=== DATA LISTING ===

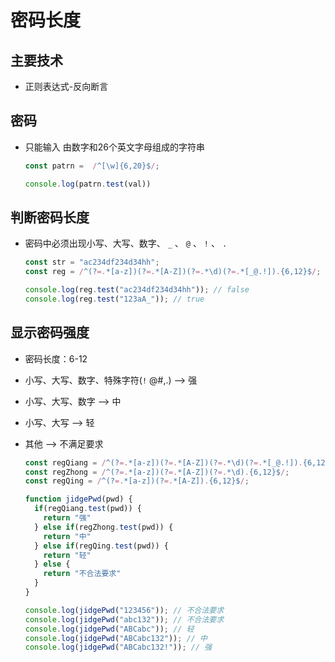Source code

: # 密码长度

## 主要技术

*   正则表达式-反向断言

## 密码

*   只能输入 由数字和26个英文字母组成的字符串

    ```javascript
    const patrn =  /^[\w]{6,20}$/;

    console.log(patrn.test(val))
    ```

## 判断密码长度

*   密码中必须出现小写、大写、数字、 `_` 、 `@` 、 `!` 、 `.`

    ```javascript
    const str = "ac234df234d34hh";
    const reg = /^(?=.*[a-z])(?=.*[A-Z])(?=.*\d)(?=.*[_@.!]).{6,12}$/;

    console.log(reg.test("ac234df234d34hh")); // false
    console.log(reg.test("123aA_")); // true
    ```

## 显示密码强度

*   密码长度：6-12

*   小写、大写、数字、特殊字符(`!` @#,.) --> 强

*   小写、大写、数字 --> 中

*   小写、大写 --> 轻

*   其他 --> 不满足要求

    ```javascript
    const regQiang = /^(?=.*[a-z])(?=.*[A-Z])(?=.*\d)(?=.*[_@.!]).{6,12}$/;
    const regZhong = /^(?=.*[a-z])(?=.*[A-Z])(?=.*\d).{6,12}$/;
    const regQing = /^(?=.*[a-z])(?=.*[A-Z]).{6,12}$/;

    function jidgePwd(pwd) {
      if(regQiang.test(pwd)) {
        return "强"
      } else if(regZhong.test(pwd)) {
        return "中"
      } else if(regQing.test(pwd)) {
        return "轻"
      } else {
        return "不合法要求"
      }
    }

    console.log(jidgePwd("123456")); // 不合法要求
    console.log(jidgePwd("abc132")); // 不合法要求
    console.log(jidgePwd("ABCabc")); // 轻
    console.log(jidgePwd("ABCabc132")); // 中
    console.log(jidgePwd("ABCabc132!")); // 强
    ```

===
=== DATA LISTING ===

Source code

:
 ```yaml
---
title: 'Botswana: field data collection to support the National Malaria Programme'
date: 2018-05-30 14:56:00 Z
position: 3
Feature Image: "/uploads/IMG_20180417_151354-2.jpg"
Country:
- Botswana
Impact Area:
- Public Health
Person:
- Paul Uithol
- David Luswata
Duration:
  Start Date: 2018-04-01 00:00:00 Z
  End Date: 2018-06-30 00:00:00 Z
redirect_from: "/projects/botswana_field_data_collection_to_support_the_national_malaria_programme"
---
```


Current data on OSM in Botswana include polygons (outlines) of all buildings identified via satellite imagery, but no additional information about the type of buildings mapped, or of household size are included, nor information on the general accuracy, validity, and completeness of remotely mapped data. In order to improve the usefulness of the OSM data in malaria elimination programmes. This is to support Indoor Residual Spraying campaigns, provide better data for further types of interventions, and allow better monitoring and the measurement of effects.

===

TASK DESCRIPTION:
Note every line of the entries in which "test" appears, and copy it down.

EXERCISE ANSWER:
    console.log(patrn.test(val))
    console.log(reg.test("ac234df234d34hh")); // false
    console.log(reg.test("123aA_")); // true
      if(regQiang.test(pwd)) {
      } else if(regZhong.test(pwd)) {
      } else if(regQing.test(pwd)) {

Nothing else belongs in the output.